--- START ---

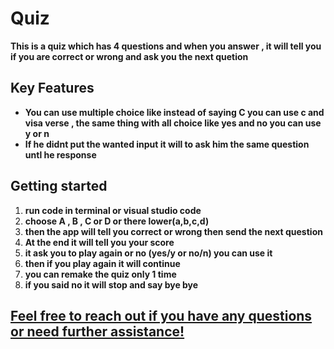 # Quiz
**This is a quiz which has 4 questions and when you answer , it will tell you if you are correct or wrong and ask you the next quetion**

## Key Features
+ **You can use multiple choice like instead of saying C you can use c and visa verse , the same thing with all choice like yes and no you can use y or n**
+ **If he didnt put the wanted input it will to ask him the same question untl he response**

## Getting started

1. **run code in terminal or visual studio code**
2. **choose A , B , C or D or there lower(a,b,c,d)**
3. **then the app will tell you correct or wrong then send the next question**
4. **At the end it will tell you your score**
5. **it ask you to play again or no (yes/y or no/n) you can use it**
6. **then if you play again it will continue**
7. **you can remake the quiz only 1 time**
8. **if you said no it will stop and say bye bye**

## [**Feel free to reach out if you have any questions or need further assistance!**](https://t.me/talkwithahmed/)

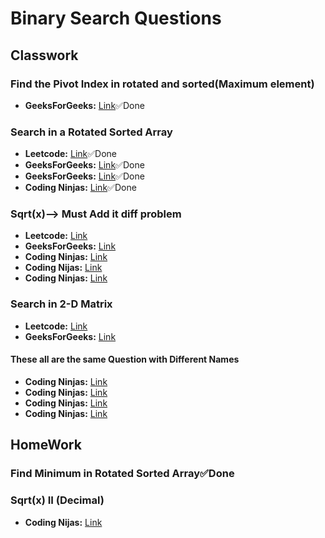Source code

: # Binary Search Questions

## Classwork
### Find the Pivot Index in rotated and sorted(Maximum element)
- **GeeksForGeeks:** [Link](https://practice.geeksforgeeks.org/problems/minimum-element-in-a-sorted-and-rotated-array3611/0)✅Done

### Search in a Rotated Sorted Array
- **Leetcode:** [Link](https://leetcode.com/problems/search-in-rotated-sorted-array/description/)✅Done
- **GeeksForGeeks:** [Link](https://practice.geeksforgeeks.org/problems/search-in-a-rotated-array0959/1)✅Done
- **GeeksForGeeks:** [Link](https://practice.geeksforgeeks.org/problems/search-in-a-rotated-array4618/1)✅Done
- **Coding Ninjas:** [Link](https://www.codingninjas.com/studio/problems/search-in-rotated-sorted-array_630450)✅Done

### Sqrt(x)--> Must Add it diff problem
- **Leetcode:** [Link](https://leetcode.com/problems/sqrtx/description/)
- **GeeksForGeeks:** [Link](https://practice.geeksforgeeks.org/problems/square-root/1)
- **Coding Ninjas:** [Link](https://www.codingninjas.com/studio/problems/square-root-integral_624660)
- **Coding Nijas:** [Link](https://www.codingninjas.com/studio/problems/square-root-of-an-integer_1089689)
- **Coding Ninjas:** [Link](https://www.codingninjas.com/studio/problems/square-root-integral_893351)

### Search in 2-D Matrix
- **Leetcode:** [Link](https://leetcode.com/problems/search-a-2d-matrix/description/)
- **GeeksForGeeks:** [Link](https://practice.geeksforgeeks.org/problems/search-in-a-matrix17201720/1)

#### These all are the same Question with Different Names
- **Coding Ninjas:** [Link](https://www.codingninjas.com/studio/problems/search-in-a-2d-matrix_980531)
- **Coding Ninjas:** [Link](https://www.codingninjas.com/studio/problems/search-in-a-sorted-2d-matrix_6917532)
- **Coding Ninjas:** [Link](https://www.codingninjas.com/studio/problems/search-in-a-2d-matrix_1082556)
- **Coding Ninjas:** [Link](https://www.codingninjas.com/studio/problems/search-in-a-2d-matrix-ii_1089637)


## HomeWork
### Find Minimum in Rotated Sorted Array✅Done
### Sqrt(x) II (Decimal)
- **Coding Nijas:** [Link](https://www.codingninjas.com/studio/problems/square-root-decimal_1095655)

--- END ---

__ACTION ITEM__: Can the entries above be repeated exactly, without their pictures?

__TASK ANSWER__:
 # Quiz
**This is a quiz which has 4 questions and when you answer , it will tell you if you are correct or wrong and ask you the next quetion**

## Key Features
+ **You can use multiple choice like instead of saying C you can use c and visa verse , the same thing with all choice like yes and no you can use y or n**
+ **If he didnt put the wanted input it will to ask him the same question untl he response**

## Getting started

1. **run code in terminal or visual studio code**
2. **choose A , B , C or D or there lower(a,b,c,d)**
3. **then the app will tell you correct or wrong then send the next question**
4. **At the end it will tell you your score**
5. **it ask you to play again or no (yes/y or no/n) you can use it**
6. **then if you play again it will continue**
7. **you can remake the quiz only 1 time**
8. **if you said no it will stop and say bye bye**

## [**Feel free to reach out if you have any questions or need further assistance!**](https://t.me/talkwithahmed/)

Source code

: # Binary Search Questions

## Classwork
### Find the Pivot Index in rotated and sorted(Maximum element)
- **GeeksForGeeks:** [Link](https://practice.geeksforgeeks.org/problems/minimum-element-in-a-sorted-and-rotated-array3611/0)✅Done

### Search in a Rotated Sorted Array
- **Leetcode:** [Link](https://leetcode.com/problems/search-in-rotated-sorted-array/description/)✅Done
- **GeeksForGeeks:** [Link](https://practice.geeksforgeeks.org/problems/search-in-a-rotated-array0959/1)✅Done
- **GeeksForGeeks:** [Link](https://practice.geeksforgeeks.org/problems/search-in-a-rotated-array4618/1)✅Done
- **Coding Ninjas:** [Link](https://www.codingninjas.com/studio/problems/search-in-rotated-sorted-array_630450)✅Done

### Sqrt(x)--> Must Add it diff problem
- **Leetcode:** [Link](https://leetcode.com/problems/sqrtx/description/)
- **GeeksForGeeks:** [Link](https://practice.geeksforgeeks.org/problems/square-root/1)
- **Coding Ninjas:** [Link](https://www.codingninjas.com/studio/problems/square-root-integral_624660)
- **Coding Nijas:** [Link](https://www.codingninjas.com/studio/problems/square-root-of-an-integer_1089689)
- **Coding Ninjas:** [Link](https://www.codingninjas.com/studio/problems/square-root-integral_893351)

### Search in 2-D Matrix
- **Leetcode:** [Link](https://leetcode.com/problems/search-a-2d-matrix/description/)
- **GeeksForGeeks:** [Link](https://practice.geeksforgeeks.org/problems/search-in-a-matrix17201720/1)

#### These all are the same Question with Different Names
- **Coding Ninjas:** [Link](https://www.codingninjas.com/studio/problems/search-in-a-2d-matrix_980531)
- **Coding Ninjas:** [Link](https://www.codingninjas.com/studio/problems/search-in-a-sorted-2d-matrix_6917532)
- **Coding Ninjas:** [Link](https://www.codingninjas.com/studio/problems/search-in-a-2d-matrix_1082556)
- **Coding Ninjas:** [Link](https://www.codingninjas.com/studio/problems/search-in-a-2d-matrix-ii_1089637)


## HomeWork
### Find Minimum in Rotated Sorted Array✅Done
### Sqrt(x) II (Decimal)
- **Coding Nijas:** [Link](https://www.codingninjas.com/studio/problems/square-root-decimal_1095655)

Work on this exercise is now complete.